John Cooper cup - Clifton College

The only sporting silverware I’ve ever won as an individual: the John Cooper cup was awarded to me in 1972 or 73 in Clifton College, Bristol. I was the first runner home of North Town for the feared Long Penpole cross-country running race. I remember well the infamous starter which wrecked many runners' start off the line: “When I say GO, go... GO”.
The Long Pen was notorious for its length, mud and hills; participation was “voluntary”, meaning massive peer pressure, particularly for those of us in the school cross-country team.

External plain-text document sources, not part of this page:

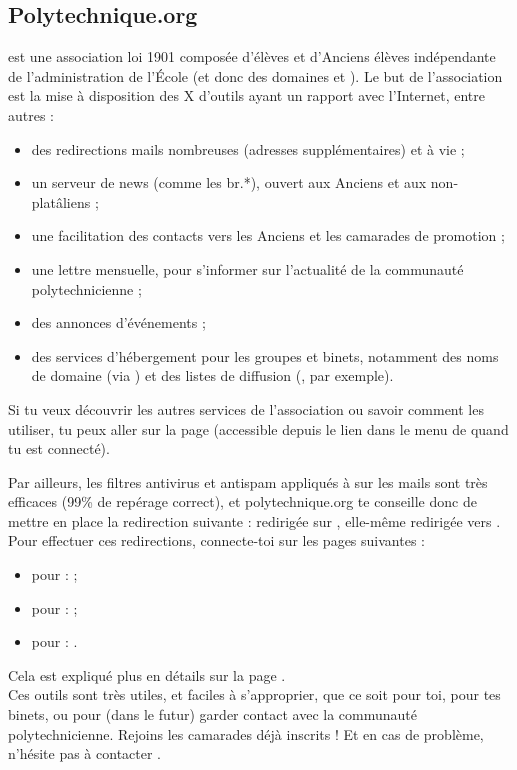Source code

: \subsection{Polytechnique.org}
 est une association loi 1901 composée d'élèves et d'Anciens élèves
 indépendante de l'administration de l'\'Ecole (et donc des domaines 
 et ). Le but de l'association est la mise à disposition des X d'outils
ayant un rapport avec l'Internet, entre autres :
\begin{itemize}
  \item des redirections mails nombreuses (adresses supplémentaires) et à vie ;
  \item un serveur de news (comme les br.*), ouvert aux Anciens et aux non-platâliens ;
  \item une facilitation des contacts vers les Anciens et les camarades de promotion ;
  \item une lettre mensuelle, pour s'informer sur l'actualité de la communauté polytechnicienne ;
  \item des annonces d'événements ;
  \item des services d'hébergement pour les groupes et binets, notamment des noms de domaine (via ) et des listes de diffusion (, par exemple).
\end{itemize}
Si tu veux découvrir les autres services de l'association ou savoir
comment les utiliser, tu peux aller sur la page
 (accessible depuis
le lien  dans le menu de 
quand tu est connecté).

Par ailleurs, les filtres antivirus et antispam appliqués à sur les mails sont très efficaces (99\% de repérage correct), et polytechnique.org te conseille donc de mettre en place la redirection suivante :
redirigée sur ,
elle-même redirigée vers .
Pour effectuer ces redirections, connecte-toi sur les pages suivantes :
\begin{itemize}
  \item pour  :  ;
  \item pour  :  ;
  \item pour  : .
\end{itemize}
Cela est expliqué plus en détails sur la page
. \\
%
\nopagebreak
%
\indent Ces outils sont très utiles, et faciles à s'approprier, que
ce soit pour toi, pour tes binets, ou pour (dans le
futur) garder contact avec la communauté polytechnicienne. Rejoins
les  camarades déjà inscrits ! Et en cas de problème, n'hésite pas à contacter
.
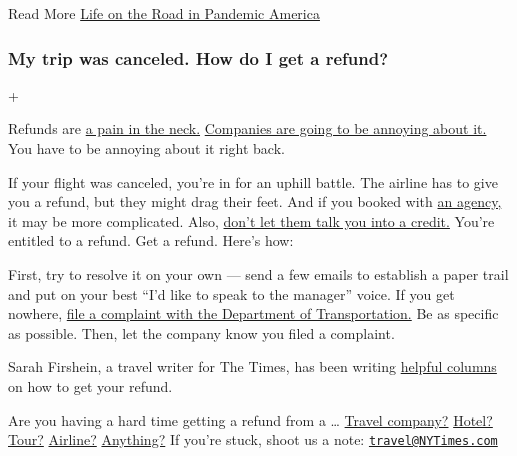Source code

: Read More
\href{https://www.nytimes3xbfgragh.onion/2020/06/14/business/coronavirus-road-trip.html}{Life
on the Road in Pandemic America}

\hypertarget{my-trip-was-canceled-how-do-i-get-a-refund}{%
\subsubsection{My trip was canceled. How do I get a
refund?}\label{my-trip-was-canceled-how-do-i-get-a-refund}}

+

Refunds are
\href{https://www.nytimes3xbfgragh.onion/2020/04/18/your-money/coronavirus-refunds.html}{a
pain in the neck.}
\href{https://www.nytimes3xbfgragh.onion/2020/06/12/travel/virus-airlines-private-arbitration.html}{Companies
are going to be annoying about it.} You have to be annoying about it
right back.

If your flight was canceled, you're in for an uphill battle. The airline
has to give you a refund, but they might drag their feet. And if you
booked with
\href{https://www.nytimes3xbfgragh.onion/2020/04/03/travel/coronavirus-refund-travel-ota.html}{an
agency,} it may be more complicated. Also,
\href{https://www.nytimes3xbfgragh.onion/2020/05/12/travel/refunds-or-credits-travelers-and-businesses-face-off.html}{don't
let them talk you into a credit.} You're entitled to a refund. Get a
refund. Here's how:

First, try to resolve it on your own --- send a few emails to establish
a paper trail and put on your best ``I'd like to speak to the manager''
voice. If you get nowhere,
\href{https://airconsumer.dot.gov/escomplaint/ConsumerForm.cfm}{file a
complaint with the Department of Transportation.} Be as specific as
possible. Then, let the company know you filed a complaint.

Sarah Firshein, a travel writer for The Times, has been writing
\href{https://www.nytimes3xbfgragh.onion/2019/09/15/reader-center/travel-sarah-firshein-tripped-up-columnist.html}{helpful
columns} on how to get your refund.

Are you having a hard time getting a refund from a \ldots{}
\href{https://www.nytimes3xbfgragh.onion/2020/05/25/travel/coronavirus-refunds-overseas-adventure-travel.html}{Travel
company?}
\href{https://www.nytimes3xbfgragh.onion/2020/07/07/travel/virus-refunds-hotel-franchises.html}{Hotel?}
\href{https://www.nytimes3xbfgragh.onion/2020/04/11/travel/coronavirus-travel-trip-refunds.html}{Tour?}
\href{https://www.nytimes3xbfgragh.onion/2020/05/01/travel/trip-refund-airlines.html}{Airline?}
\href{https://www.nytimes3xbfgragh.onion/2020/06/18/travel/travel-refunds-airlines.html}{Anything?}
If you're stuck, shoot us a note:
\href{mailto:travel@NYTimes.com}{\nolinkurl{travel@NYTimes.com}}

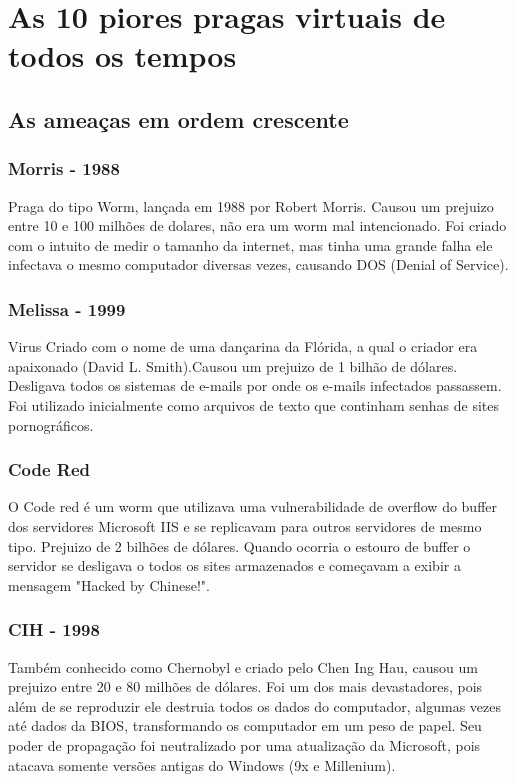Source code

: \chapter{As 10 piores pragas virtuais de todos os tempos}
\section {As ameaças em ordem crescente}
\subsection{Morris - 1988}

	Praga do tipo Worm, lançada em 1988 por Robert Morris. Causou um prejuizo entre 10 e 100 milhões de dolares, não era um worm mal intencionado. Foi criado com o intuito de medir o tamanho da internet, mas tinha uma grande falha ele infectava o mesmo computador diversas vezes, causando DOS (Denial of Service).

\subsection{Melissa - 1999}
	Virus Criado com o nome de uma dançarina da Flórida, a qual o criador era apaixonado (David L. Smith).Causou um prejuizo de 1 bilhão de dólares. Desligava todos os sistemas de e-mails por onde os e-mails infectados passassem. Foi utilizado inicialmente como arquivos de texto que continham senhas de sites pornográficos.

\subsection{Code Red}

	O Code red é um worm que utilizava uma vulnerabilidade de overflow do buffer dos servidores Microsoft IIS e se replicavam para outros servidores de mesmo tipo. Prejuizo de 2 bilhões de dólares. Quando ocorria o estouro de buffer o servidor se desligava o todos os sites armazenados e começavam a exibir a mensagem "Hacked by Chinese!".

\subsection{CIH - 1998}

	Também conhecido como Chernobyl e criado pelo Chen Ing Hau, causou um prejuizo entre 20 e 80 milhões de dólares. Foi um dos mais devastadores, pois além de se reproduzir ele destruia todos os dados do computador, algumas vezes até dados da BIOS, transformando os computador em um peso de papel. Seu poder de propagação foi neutralizado por uma atualização da Microsoft, pois atacava somente versões antigas do Windows (9x e Millenium).

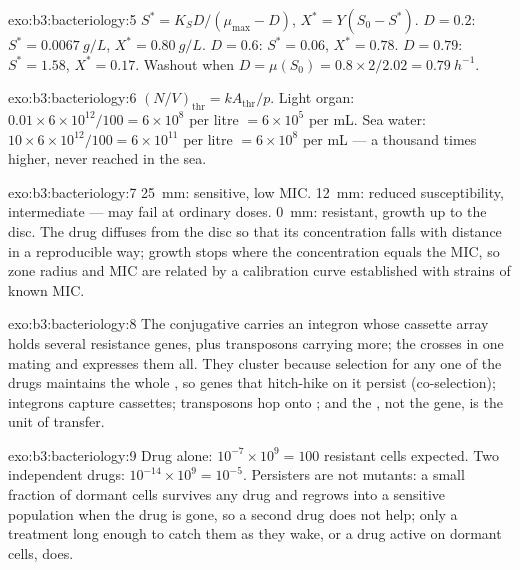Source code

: \begin{solution}{exo:b3:bacteriology:5}
$S^{*} = K_{S}D/(\mu_{\max} - D)$, $X^{*} = Y(S_{0} - S^{*})$. $D = 0.2$:
$S^{*} = \qty{0.0067}{g/L}$, $X^{*} = \qty{0.80}{g/L}$. $D = 0.6$:
$S^{*} = 0.06$, $X^{*} = 0.78$. $D = 0.79$: $S^{*} = 1.58$, $X^{*} = 0.17$.
Washout when $D = \mu(S_{0}) = 0.8\times 2/2.02 = \qty{0.79}{h^{-1}}$.
\end{solution}

\begin{solution}{exo:b3:bacteriology:6}
$(N/V)_{\text{thr}} = kA_{\text{thr}}/p$. Light organ: $0.01\times
6\times 10^{12}/100 = 6\times 10^{8}$ per litre $= 6\times 10^{5}$ per
mL. Sea water: $10\times 6\times 10^{12}/100 = 6\times 10^{11}$ per litre
$= 6\times 10^{8}$ per mL --- a thousand times higher, never reached in
the sea.
\end{solution}

\begin{solution}{exo:b3:bacteriology:7}
\qty{25}{mm}: sensitive, low MIC. \qty{12}{mm}: reduced susceptibility,
intermediate --- may fail at ordinary doses. \qty{0}{mm}: resistant,
growth up to the disc. The drug diffuses from the disc so that its
concentration falls with distance in a reproducible way; growth stops
where the concentration equals the MIC, so zone radius and MIC are
related by a calibration curve established with strains of known MIC.
\end{solution}

\begin{solution}{exo:b3:bacteriology:8}
The conjugative  carries an integron whose cassette array holds
several resistance genes, plus transposons carrying more; the 
crosses in one mating and expresses them all. They cluster because
selection for any one of the drugs maintains the whole , so
genes that hitch-hike on it persist (co-selection); integrons capture
cassettes; transposons hop onto ; and the , not the
gene, is the unit of transfer.
\end{solution}

\begin{solution}{exo:b3:bacteriology:9}
Drug alone: $10^{-7}\times 10^{9} = 100$ resistant cells expected. Two
independent drugs: $10^{-14}\times 10^{9} = 10^{-5}$. Persisters are
not mutants: a small fraction of dormant cells survives any drug and
regrows into a sensitive population when the drug is gone, so a second
drug does not help; only a treatment long enough to catch them as they
wake, or a drug active on dormant cells, does.
\end{solution}

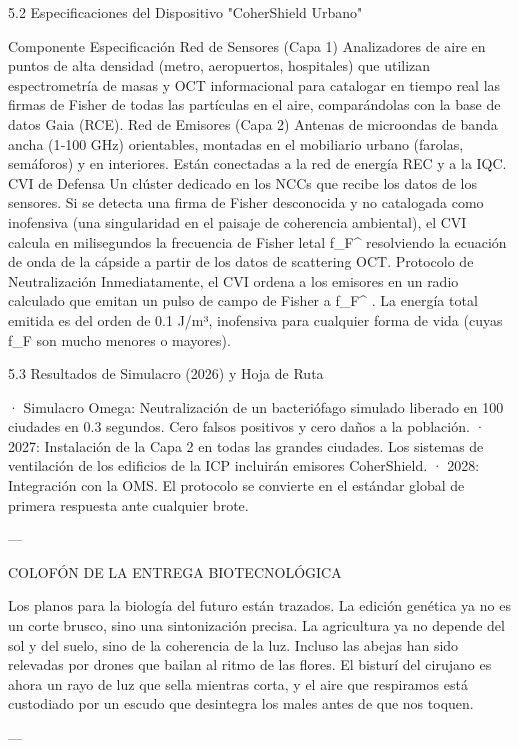 \documentclass[12pt,twoside]{book}
\begin{document}
5.2 Especificaciones del Dispositivo "CoherShield Urbano"

Componente Especificación
Red de Sensores (Capa 1) Analizadores de aire en puntos de alta densidad (metro, aeropuertos, hospitales) que utilizan espectrometría de masas y OCT informacional para catalogar en tiempo real las firmas de Fisher de todas las partículas en el aire, comparándolas con la base de datos Gaia (RCE).
Red de Emisores (Capa 2) Antenas de microondas de banda ancha (1‑100 GHz) orientables, montadas en el mobiliario urbano (farolas, semáforos) y en interiores. Están conectadas a la red de energía REC y a la IQC.
CVI de Defensa Un clúster dedicado en los NCCs que recibe los datos de los sensores. Si se detecta una firma de Fisher desconocida y no catalogada como inofensiva (una singularidad en el paisaje de coherencia ambiental), el CVI calcula en milisegundos la frecuencia de Fisher letal  f_F^{}  resolviendo la ecuación de onda de la cápside a partir de los datos de scattering OCT.
Protocolo de Neutralización Inmediatamente, el CVI ordena a los emisores en un radio calculado que emitan un pulso de campo de Fisher a  f_F^{} . La energía total emitida es del orden de 0.1 J/m³, inofensiva para cualquier forma de vida (cuyas  f_F  son mucho menores o mayores).

5.3 Resultados de Simulacro (2026) y Hoja de Ruta

· Simulacro Omega: Neutralización de un bacteriófago simulado liberado en 100 ciudades en 0.3 segundos. Cero falsos positivos y cero daños a la población.
· 2027: Instalación de la Capa 2 en todas las grandes ciudades. Los sistemas de ventilación de los edificios de la ICP incluirán emisores CoherShield.
· 2028: Integración con la OMS. El protocolo se convierte en el estándar global de primera respuesta ante cualquier brote.

---

COLOFÓN DE LA ENTREGA BIOTECNOLÓGICA

Los planos para la biología del futuro están trazados. La edición genética ya no es un corte brusco, sino una sintonización precisa. La agricultura ya no depende del sol y del suelo, sino de la coherencia de la luz. Incluso las abejas han sido relevadas por drones que bailan al ritmo de las flores. El bisturí del cirujano es ahora un rayo de luz que sella mientras corta, y el aire que respiramos está custodiado por un escudo que desintegra los males antes de que nos toquen.


---
\end{document}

The Long Penpole 1972 was run towards the end of the Spring term over a traditional route of about 12 miles in North Somerset; a typical schools’ country course at the time was between 6 and 8 miles. The start of the Long Pen was at Portbury, up the muddy track in Prior’s Wood and through dairy farmlands with their unforgettable whiff, back to the finish of Clifton College’s cross-country match course at the school playing fields at Beggar Bush Lane. Some ran on back to Clifton but most piled in to the maroon “Biscuit Tin” school buses that were light enough to be allowed across the Clifton Suspension Bridge.
The John Cooper cup was handed back by the last year’s winner when it is awarded to the next year’s front runner from North Town; making the photograph was my way of remembering.
Whence the name? Penpole Hill is in Shirehampton, on the north side of the River Avon. I ran in cross-country races in the Seventies in the woodland between Blaise Castle and Penpole Wood. There’s a monument and sundial at Penpole Point. I surmise that the original course was from there back to Clifton, which would be about the same distance but even in 1972 was through suburbia.
I ran for Clifton 1st VIII and got my running colours 72-73. Being a good runner helped my survival in the bear pit of public schoolboy life. Still running when I can: I wish we had the kit we have now back then, particularly the shoes.
My guess is that the John Cooper named on the cup is John Anthony Cooper (b.1931), who became Captain of the running VIII, left 1949 to a military and commercial career.
OCs have been told the Long Pen 2026 will be run from a start in Ashton Court Park.


My scan is from a bromide print I made at the time; although it’s sharp enough to make out the crest of North Town, I can’t read all the letters, even on the original prints. It is my first fully-lit photograph, I must have lit the silver cup using desk lights and push-developed to uprate the Kodak Tri-X film to 1600 ASA.